About this photo: We're continuing Thematic's exploration of the natural world. You are, of course, invited. Just follow your mouse here. And enjoy.As I write this, the planet Venus has now completed its six-ish hour trek - aka the Transit of Venus - across the surface of the sun. It didn't really crawl across the sun's surface, of course. It only seemed that way, as the smog-choked planet made its second of a twice-in-a-lifetime trips directly between our planet and our nearest star. It was like an eclipse, only way the hell cooler.
I was out for dinner with our little man, and we were excitedly talking about how history was taking place in the skies over our heads Right Now. I pulled up some live photos on my BlackBerry and we oohed and aahed for a bit. I'm sure the elderly couple out on a date beside us thought we were a little imbalanced. We smiled meekly at them as we continued our discussion. We looked up the world's oldest folks online - 115 years-old - and figured somewhere in the world there are babies and young children out there who will also lead super-long lives and live to see the next transit in 2117. He thought that was cool. So did I.

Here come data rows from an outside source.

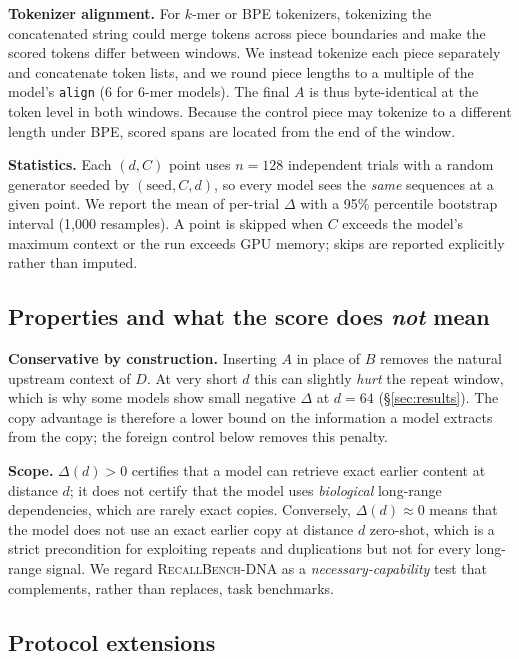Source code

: \textbf{Tokenizer alignment.} For $k$-mer or BPE tokenizers, tokenizing the concatenated
string could merge tokens across piece boundaries and make the scored tokens differ between
windows. We instead tokenize each piece separately and concatenate token lists, and we round
piece lengths to a multiple of the model's \texttt{align} (6 for 6-mer models). The final $A$
is thus byte-identical at the token level in both windows. Because the control piece may
tokenize to a different length under BPE, scored spans are located from the end of the window.

\textbf{Statistics.} Each $(d, C)$ point uses $n=128$ independent trials with a random
generator seeded by $(\text{seed}, C, d)$, so every model sees the \emph{same} sequences at a
given point. We report the mean of per-trial $\Delta$ with a 95\% percentile bootstrap
interval (1{,}000 resamples). A point is skipped when $C$ exceeds the model's maximum context
or the run exceeds GPU memory; skips are reported explicitly rather than imputed.

\subsection{Properties and what the score does \emph{not} mean}

\textbf{Conservative by construction.} Inserting $A$ in place of $B$ removes the natural
upstream context of $D$. At very short $d$ this can slightly \emph{hurt} the repeat window,
which is why some models show small negative $\Delta$ at $d=64$ (\S\ref{sec:results}). The
copy advantage is therefore a lower bound on the information a model extracts from the copy;
the foreign control below removes this penalty.

\textbf{Scope.} $\Delta(d)>0$ certifies that a model can retrieve exact earlier content at
distance $d$; it does not certify that the model uses \emph{biological} long-range
dependencies, which are rarely exact copies. Conversely, $\Delta(d)\approx 0$ means that the
model does not use an exact earlier copy at distance $d$ zero-shot, which is a strict
precondition for exploiting repeats and duplications but not for every long-range signal.
We regard \textsc{RecallBench-DNA} as a \emph{necessary-capability} test that complements,
rather than replaces, task benchmarks.

\subsection{Protocol extensions}
\label{sec:extensions}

Eventually, we finished up, headed home, made nice to the dog, and then I headed to my office to string together a bunch more words, as heavenly show or no heavenly show a deadline awaited me. Then the phone rang: Our friend was a few blocks away, watching the show in the sky. As the sun was going to set in about 15 minutes, it was either now or never. We dropped everything and scooted the few blocks to meet him. Yup, that's me: Responsible dad and journalist. But that whole once-in-a-lifetime thing resonated in my head. So we went.
Admittedly, shooting the scene was a bear and a half. Even at minimum aperture (f40), minimum shutter speed (1/4,000 sec), minimum ISO and minimum exposure compensation (-5 stops), it was still overexposed. So we waited. And waited. And waited some more for the sun to drop toward the horizon. I figured it would soften as it got lower. And I was shockingly right.

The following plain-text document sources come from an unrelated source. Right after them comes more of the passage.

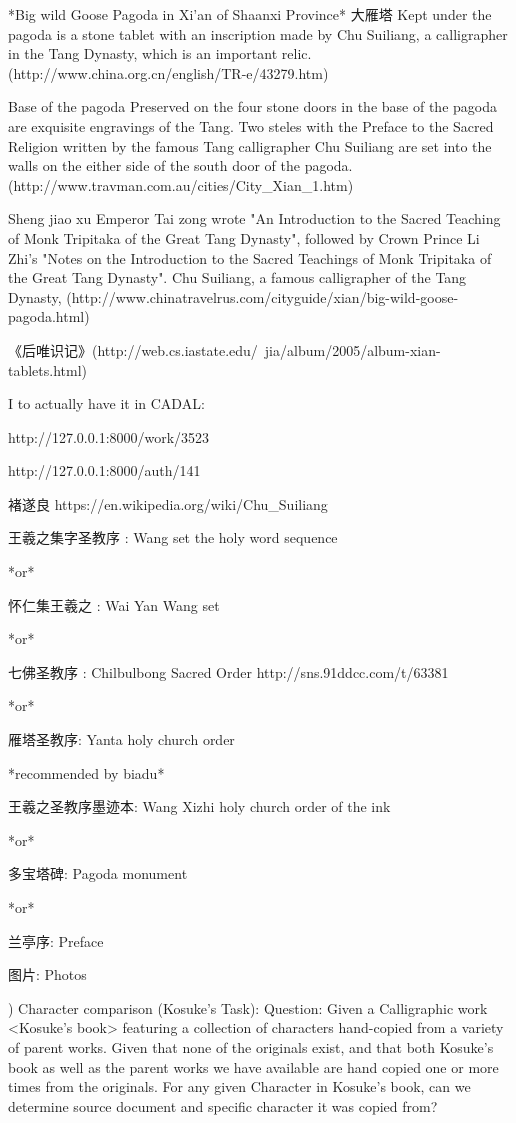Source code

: *Big wild Goose Pagoda in Xi'an of Shaanxi Province* 大雁塔
Kept under the pagoda is a stone tablet with an inscription made by Chu Suiliang, a calligrapher in the Tang Dynasty, which is an important relic. (http://www.china.org.cn/english/TR-e/43279.htm)

Base of the pagoda
Preserved on the four stone doors in the base of the pagoda are exquisite engravings of the Tang. Two steles with the Preface to the Sacred Religion written by the famous Tang calligrapher Chu Suiliang are set into the walls on the either side of the south door of the pagoda. (http://www.travman.com.au/cities/City_Xian_1.htm)

Sheng jiao xu
 Emperor Tai zong wrote "An Introduction to the Sacred Teaching of Monk Tripitaka of the Great Tang Dynasty", followed by Crown Prince Li Zhi's "Notes on the Introduction to the Sacred Teachings of Monk Tripitaka of the Great Tang Dynasty". Chu Suiliang, a famous calligrapher of the Tang Dynasty, (http://www.chinatravelrus.com/cityguide/xian/big-wild-goose-pagoda.html)

《后唯识记》(http://web.cs.iastate.edu/~jia/album/2005/album-xian-tablets.html)



I to actually have it in CADAL:

http://127.0.0.1:8000/work/3523

http://127.0.0.1:8000/auth/141

褚遂良
https://en.wikipedia.org/wiki/Chu_Suiliang


王羲之集字圣教序 : Wang set the holy word sequence

*or*

怀仁集王羲之 : Wai Yan Wang set

*or*

七佛圣教序 : Chilbulbong Sacred Order  http://sns.91ddcc.com/t/63381

*or*

雁塔圣教序: Yanta holy church order

*recommended by biadu*

王羲之圣教序墨迹本: Wang Xizhi holy church order of the ink

*or*

多宝塔碑: Pagoda monument

*or*

兰亭序: Preface

图片: Photos

)  Character comparison (Kosuke's Task):
    Question:   Given a Calligraphic work <Kosuke's book> featuring a collection of characters hand-copied from a variety of parent works.
                Given that none of the originals exist, and that both Kosuke's book as well as the parent works we have available are hand copied one or more times from the originals.
                For any given Character in Kosuke's book, can we determine source document and specific character it was copied from?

Little man excitedly watched the scene through filtered glasses. I rather stupidly composed, focused and exposed the camera away from the sun, then blindly pointed it toward the ginormous gasbag, said a little prayer and tripped the shutter. I kept my eyes closed because going blind would have likely ruined the experience for all of us.
Why did we do this admittedly irrational thing? Because sometimes, you just have to drop all semblance of responsibility and just enjoy the moment. Because had I been a good little soldier and stayed home for the 30 minutes it took us to watch history, it would have been just another night for our son. Thanks to a friend who thought differently, it ended up being a night he'll remember for the rest of his life. May he live long enough to see it again.
Your turn: A time you threw caution to the wind, just because. Please discuss.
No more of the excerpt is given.